In a large bowl, sift together the cornmeal, flour, sugar, baking powder and salt. Add the buttermilk, vegetable oil, honey and egg and stir to combine. The batter should be a little thicker than pancake batter; it should fall off a spoon but not run off of it. If necessary, add more buttermilk 1 tablespoon at a time.
Dry the hot dogs thoroughly with a kitchen towel. Insert a skewer into the cut end of each hot dog, pushing it almost all the way through to the tip. Sprinkle the cornstarch onto a small plate and roll the hot dogs on the plate to lightly dust them with cornstarch. Gently tap the hot dogs to remove extra cornstarch.

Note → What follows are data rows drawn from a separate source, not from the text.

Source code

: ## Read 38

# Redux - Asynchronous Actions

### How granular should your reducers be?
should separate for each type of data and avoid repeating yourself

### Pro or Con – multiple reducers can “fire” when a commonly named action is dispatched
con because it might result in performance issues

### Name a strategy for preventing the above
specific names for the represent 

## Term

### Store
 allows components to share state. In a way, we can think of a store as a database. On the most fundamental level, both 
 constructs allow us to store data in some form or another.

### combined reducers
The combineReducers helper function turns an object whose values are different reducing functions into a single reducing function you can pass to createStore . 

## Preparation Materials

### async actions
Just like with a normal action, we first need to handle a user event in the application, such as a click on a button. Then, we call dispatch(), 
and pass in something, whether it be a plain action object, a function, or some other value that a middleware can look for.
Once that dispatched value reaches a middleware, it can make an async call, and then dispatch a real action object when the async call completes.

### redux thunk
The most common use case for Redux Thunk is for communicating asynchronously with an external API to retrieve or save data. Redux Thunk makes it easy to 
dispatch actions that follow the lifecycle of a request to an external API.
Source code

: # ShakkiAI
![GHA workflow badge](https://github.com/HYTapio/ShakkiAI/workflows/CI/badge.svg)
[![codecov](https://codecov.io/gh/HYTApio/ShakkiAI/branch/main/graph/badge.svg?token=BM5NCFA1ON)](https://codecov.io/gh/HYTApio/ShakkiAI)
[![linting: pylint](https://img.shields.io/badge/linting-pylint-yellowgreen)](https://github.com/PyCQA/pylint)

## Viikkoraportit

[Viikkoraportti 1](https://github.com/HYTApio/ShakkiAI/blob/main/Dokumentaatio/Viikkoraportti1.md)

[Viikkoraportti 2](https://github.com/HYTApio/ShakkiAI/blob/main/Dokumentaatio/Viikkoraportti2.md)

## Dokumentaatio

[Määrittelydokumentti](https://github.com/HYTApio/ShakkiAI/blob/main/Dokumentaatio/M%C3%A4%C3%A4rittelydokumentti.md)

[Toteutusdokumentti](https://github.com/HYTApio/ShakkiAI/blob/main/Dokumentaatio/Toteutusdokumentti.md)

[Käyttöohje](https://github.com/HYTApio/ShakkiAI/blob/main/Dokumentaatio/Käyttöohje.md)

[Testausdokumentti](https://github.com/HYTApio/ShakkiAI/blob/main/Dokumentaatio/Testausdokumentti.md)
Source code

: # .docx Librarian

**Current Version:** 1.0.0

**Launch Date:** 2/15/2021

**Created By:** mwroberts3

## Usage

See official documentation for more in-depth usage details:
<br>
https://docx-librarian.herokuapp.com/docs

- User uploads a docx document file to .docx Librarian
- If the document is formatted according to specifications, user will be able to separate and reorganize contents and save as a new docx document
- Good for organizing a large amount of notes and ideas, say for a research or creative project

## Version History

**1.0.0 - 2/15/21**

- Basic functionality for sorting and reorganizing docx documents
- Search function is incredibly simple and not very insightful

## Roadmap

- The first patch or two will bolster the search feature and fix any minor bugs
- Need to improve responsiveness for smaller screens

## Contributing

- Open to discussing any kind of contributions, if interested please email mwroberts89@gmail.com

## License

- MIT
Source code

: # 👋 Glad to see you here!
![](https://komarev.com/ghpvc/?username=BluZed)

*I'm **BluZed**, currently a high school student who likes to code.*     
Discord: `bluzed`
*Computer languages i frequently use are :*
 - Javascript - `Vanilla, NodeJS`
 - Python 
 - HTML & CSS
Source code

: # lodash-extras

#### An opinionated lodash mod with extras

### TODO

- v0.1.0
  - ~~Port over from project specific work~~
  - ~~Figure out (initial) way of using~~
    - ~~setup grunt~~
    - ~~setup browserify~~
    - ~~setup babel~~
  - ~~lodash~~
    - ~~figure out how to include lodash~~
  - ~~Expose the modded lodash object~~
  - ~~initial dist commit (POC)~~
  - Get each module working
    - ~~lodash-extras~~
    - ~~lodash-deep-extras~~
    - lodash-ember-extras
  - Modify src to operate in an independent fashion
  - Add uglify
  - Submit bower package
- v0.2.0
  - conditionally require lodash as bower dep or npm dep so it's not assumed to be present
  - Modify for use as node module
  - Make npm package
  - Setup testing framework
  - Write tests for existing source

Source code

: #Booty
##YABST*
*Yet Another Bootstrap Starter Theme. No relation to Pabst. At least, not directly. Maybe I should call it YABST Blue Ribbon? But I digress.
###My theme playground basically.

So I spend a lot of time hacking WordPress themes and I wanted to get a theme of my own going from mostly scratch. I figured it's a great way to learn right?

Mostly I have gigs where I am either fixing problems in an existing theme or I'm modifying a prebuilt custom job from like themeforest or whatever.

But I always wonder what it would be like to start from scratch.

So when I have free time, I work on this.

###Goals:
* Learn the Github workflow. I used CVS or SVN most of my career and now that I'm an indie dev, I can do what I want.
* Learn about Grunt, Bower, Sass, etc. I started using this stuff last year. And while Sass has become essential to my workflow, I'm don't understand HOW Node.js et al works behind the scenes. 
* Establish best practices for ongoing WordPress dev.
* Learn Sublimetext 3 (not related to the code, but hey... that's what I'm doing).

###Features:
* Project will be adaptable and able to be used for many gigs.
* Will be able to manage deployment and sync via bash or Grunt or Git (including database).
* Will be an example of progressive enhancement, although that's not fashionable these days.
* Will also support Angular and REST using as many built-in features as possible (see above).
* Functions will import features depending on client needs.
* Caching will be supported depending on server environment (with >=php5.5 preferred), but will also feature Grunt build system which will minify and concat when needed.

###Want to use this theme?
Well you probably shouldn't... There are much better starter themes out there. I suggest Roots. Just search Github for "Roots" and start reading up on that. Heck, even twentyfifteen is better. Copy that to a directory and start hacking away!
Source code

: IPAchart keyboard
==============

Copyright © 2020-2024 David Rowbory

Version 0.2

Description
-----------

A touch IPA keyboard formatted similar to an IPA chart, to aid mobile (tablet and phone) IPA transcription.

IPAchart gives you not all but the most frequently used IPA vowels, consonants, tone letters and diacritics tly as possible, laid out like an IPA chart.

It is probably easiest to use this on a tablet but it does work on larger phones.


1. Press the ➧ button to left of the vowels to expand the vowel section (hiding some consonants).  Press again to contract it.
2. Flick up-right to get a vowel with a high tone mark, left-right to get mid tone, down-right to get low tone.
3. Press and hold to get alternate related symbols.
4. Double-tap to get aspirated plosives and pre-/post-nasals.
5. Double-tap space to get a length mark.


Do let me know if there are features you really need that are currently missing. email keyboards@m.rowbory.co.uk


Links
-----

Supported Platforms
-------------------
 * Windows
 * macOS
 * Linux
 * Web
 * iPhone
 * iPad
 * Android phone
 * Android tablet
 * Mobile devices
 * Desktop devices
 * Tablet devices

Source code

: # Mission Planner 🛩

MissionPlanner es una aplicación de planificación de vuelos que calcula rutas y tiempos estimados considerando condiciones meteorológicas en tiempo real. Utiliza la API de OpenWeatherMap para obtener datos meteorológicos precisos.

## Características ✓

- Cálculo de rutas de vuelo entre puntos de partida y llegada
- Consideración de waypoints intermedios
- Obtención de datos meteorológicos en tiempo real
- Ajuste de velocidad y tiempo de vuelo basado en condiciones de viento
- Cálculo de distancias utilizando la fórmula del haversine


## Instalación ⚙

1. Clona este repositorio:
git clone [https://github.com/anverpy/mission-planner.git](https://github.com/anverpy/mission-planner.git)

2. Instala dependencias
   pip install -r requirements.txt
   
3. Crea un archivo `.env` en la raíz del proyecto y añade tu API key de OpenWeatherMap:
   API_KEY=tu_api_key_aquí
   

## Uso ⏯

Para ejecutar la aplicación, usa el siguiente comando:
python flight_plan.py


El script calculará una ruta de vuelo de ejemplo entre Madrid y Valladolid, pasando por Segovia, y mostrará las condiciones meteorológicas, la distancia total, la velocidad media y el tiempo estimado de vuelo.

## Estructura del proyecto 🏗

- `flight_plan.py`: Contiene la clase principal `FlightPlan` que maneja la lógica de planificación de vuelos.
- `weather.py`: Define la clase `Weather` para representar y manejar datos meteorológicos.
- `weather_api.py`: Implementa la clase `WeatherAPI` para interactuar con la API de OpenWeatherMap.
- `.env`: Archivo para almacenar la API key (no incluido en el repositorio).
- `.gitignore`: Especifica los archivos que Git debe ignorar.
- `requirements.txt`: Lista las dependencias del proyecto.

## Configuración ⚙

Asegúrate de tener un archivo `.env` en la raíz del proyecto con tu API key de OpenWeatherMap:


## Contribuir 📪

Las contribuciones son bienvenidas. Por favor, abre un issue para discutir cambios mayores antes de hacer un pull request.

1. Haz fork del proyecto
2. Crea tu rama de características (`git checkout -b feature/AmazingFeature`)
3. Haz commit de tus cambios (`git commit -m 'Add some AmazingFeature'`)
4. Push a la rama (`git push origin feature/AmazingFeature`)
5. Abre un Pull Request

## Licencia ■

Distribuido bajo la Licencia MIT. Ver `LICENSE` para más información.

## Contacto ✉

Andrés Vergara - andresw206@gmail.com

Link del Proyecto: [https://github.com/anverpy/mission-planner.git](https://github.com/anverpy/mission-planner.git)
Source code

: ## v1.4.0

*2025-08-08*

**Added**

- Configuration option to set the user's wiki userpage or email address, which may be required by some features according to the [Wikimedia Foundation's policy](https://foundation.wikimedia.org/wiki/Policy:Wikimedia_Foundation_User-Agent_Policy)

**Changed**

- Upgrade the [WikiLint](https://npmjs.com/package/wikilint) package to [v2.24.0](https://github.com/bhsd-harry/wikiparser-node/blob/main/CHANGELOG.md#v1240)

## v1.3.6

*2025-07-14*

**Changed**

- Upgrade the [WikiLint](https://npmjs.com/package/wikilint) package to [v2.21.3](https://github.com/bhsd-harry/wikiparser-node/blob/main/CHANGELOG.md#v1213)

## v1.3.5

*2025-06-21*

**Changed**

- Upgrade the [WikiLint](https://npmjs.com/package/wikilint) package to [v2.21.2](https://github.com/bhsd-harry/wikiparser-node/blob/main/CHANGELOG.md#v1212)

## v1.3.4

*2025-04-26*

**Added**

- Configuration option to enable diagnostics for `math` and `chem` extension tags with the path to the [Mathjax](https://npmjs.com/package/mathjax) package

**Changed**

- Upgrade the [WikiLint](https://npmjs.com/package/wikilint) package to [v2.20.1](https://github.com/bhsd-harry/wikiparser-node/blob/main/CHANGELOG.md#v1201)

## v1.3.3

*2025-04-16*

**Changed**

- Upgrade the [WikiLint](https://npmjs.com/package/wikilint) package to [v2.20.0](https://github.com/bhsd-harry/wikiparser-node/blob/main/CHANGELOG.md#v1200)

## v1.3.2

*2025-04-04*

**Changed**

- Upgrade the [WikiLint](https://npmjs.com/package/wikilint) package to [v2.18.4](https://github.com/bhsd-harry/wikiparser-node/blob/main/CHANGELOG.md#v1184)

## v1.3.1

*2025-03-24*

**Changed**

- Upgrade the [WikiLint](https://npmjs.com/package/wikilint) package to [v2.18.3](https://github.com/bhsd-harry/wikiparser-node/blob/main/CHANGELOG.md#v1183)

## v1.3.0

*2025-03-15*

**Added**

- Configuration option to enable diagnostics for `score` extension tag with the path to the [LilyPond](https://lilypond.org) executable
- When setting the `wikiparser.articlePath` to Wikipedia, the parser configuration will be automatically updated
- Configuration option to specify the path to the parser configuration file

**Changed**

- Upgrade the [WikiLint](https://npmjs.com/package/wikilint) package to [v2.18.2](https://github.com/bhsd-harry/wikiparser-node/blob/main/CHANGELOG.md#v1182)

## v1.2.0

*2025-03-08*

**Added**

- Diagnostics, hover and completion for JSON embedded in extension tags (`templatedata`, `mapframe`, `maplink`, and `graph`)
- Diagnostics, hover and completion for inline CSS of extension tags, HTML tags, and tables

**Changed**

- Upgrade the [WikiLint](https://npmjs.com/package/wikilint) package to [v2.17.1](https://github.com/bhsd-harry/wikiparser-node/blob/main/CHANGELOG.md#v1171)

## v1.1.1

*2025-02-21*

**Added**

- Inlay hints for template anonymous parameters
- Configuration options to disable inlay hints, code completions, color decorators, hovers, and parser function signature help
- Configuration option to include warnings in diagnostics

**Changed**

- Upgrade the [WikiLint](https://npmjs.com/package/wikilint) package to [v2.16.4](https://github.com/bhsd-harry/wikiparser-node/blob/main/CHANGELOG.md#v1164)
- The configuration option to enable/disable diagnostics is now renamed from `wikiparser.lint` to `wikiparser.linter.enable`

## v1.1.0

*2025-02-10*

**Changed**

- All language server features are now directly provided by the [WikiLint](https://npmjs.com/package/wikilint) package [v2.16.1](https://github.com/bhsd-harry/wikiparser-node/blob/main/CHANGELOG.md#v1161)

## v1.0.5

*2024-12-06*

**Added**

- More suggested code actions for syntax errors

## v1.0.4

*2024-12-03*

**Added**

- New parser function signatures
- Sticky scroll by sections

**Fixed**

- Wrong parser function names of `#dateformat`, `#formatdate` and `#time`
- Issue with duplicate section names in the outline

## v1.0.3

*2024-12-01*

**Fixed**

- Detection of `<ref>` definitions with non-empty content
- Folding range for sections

Pour the batter into a tall drinking glass. Holding a skewered hot dog at the bottom of the skewer, dunk the hot dog straight down into the glass of batter so that it is fully immersed in the batter. Slowly pull the hot dog back out, ensuring that it is fully coated on all sides and allowing some of the excess batter to drip back into the glass. Immediately place the battered hot dog carefully into the hot oil while still holding the stick (with tongs). Cook until deep golden brown, 2 to 3 minutes, turning the stick as necessary to ensure even browning. Place the cooked corn dog on the plate of paper towels to drain. Repeat with the remaining hot dogs.
The key for success here is to have a thick, but not too thick, batter. If the batter is not adhering to the hot dog, it is too thick. Add more buttermilk to the batter, just 1 tablespoon at a time, and re-dip the hot dog. A very small amount of buttermilk can make a world of difference.